↓

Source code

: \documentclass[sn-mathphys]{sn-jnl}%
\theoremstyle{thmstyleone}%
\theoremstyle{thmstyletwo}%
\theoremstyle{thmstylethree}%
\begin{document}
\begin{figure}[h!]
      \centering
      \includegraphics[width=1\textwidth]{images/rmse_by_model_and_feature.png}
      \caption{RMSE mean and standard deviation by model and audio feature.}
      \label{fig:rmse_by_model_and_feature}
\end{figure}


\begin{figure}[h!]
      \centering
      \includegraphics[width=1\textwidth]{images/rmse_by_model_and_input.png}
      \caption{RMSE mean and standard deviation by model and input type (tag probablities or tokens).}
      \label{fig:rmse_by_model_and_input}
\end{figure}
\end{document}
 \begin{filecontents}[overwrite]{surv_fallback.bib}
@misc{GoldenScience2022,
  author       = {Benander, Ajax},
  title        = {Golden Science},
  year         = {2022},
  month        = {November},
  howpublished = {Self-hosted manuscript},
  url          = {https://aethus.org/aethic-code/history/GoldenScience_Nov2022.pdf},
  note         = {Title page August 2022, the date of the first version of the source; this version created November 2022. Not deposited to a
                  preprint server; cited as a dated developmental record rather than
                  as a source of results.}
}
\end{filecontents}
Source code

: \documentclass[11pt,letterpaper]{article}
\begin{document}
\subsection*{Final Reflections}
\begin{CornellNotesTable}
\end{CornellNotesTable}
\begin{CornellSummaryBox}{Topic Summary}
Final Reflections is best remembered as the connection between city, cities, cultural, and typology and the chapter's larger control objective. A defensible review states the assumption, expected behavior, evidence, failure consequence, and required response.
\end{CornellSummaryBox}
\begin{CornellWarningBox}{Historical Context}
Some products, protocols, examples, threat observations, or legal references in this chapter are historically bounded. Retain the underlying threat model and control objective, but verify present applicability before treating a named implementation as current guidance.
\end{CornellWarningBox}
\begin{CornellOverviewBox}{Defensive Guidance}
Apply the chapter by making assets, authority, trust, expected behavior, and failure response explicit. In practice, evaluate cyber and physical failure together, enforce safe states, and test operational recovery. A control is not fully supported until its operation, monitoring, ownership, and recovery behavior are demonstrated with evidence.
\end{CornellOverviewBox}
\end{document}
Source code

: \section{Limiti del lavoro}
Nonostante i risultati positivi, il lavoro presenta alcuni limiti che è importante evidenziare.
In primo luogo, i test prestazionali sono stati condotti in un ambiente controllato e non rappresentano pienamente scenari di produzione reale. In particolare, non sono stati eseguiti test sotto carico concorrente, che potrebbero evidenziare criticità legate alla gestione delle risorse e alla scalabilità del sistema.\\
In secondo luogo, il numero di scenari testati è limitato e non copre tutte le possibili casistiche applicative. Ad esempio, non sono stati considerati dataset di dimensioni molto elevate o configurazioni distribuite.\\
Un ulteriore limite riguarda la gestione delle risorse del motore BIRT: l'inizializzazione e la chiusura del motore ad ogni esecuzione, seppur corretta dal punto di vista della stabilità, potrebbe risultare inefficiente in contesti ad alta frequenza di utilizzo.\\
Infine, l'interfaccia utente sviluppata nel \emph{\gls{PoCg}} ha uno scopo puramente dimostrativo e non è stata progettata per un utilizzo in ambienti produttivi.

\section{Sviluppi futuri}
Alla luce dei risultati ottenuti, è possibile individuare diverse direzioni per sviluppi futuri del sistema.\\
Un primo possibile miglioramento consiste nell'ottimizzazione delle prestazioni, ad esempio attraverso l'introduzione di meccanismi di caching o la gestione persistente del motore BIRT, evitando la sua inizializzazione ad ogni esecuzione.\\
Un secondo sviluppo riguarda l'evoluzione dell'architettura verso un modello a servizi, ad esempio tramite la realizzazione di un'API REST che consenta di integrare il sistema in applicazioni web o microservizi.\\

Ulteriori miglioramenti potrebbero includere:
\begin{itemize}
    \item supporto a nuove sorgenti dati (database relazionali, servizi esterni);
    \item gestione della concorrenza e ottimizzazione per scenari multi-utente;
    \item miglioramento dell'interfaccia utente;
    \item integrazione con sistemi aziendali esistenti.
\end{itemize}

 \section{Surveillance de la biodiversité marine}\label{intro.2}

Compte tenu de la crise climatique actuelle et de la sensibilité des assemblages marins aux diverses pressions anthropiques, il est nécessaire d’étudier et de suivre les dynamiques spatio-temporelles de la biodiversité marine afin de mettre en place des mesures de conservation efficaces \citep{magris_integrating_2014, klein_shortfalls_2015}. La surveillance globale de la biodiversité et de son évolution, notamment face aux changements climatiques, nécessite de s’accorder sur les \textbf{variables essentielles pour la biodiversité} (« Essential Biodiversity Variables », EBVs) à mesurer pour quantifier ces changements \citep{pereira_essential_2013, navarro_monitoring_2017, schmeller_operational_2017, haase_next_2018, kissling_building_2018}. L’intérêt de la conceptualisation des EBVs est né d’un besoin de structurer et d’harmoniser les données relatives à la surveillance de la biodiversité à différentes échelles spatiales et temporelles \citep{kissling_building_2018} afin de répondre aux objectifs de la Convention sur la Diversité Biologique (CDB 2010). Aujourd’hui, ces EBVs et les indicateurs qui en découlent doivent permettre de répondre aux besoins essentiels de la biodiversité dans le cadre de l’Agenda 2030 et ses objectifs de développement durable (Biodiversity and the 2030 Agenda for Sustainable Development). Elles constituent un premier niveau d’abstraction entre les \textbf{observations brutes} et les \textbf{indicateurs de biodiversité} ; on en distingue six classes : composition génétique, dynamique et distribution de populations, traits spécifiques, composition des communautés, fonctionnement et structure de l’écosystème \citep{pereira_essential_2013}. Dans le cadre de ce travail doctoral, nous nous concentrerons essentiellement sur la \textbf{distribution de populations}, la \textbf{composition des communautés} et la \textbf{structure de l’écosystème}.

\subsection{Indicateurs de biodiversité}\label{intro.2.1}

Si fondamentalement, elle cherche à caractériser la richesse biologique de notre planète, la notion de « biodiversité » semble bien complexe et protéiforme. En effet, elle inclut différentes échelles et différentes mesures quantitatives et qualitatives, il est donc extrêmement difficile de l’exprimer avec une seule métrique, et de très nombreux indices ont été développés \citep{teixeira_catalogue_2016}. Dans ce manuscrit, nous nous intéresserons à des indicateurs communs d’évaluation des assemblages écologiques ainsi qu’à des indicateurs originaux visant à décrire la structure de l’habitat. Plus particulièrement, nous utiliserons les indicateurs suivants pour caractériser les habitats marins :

↑

▶ _Exercise aim_: Above this instruction are the records; retype exactly the lines from the one containing "In primo luogo, i" up to and including the one containing "In secondo luogo, il".

▶ _Written solution_:
In primo luogo, i test prestazionali sono stati condotti in un ambiente controllato e non rappresentano pienamente scenari di produzione reale. In particolare, non sono stati eseguiti test sotto carico concorrente, che potrebbero evidenziare criticità legate alla gestione delle risorse e alla scalabilità del sistema.\\
In secondo luogo, il numero di scenari testati è limitato e non copre tutte le possibili casistiche applicative. Ad esempio, non sono stati considerati dataset di dimensioni molto elevate o configurazioni distribuite.\\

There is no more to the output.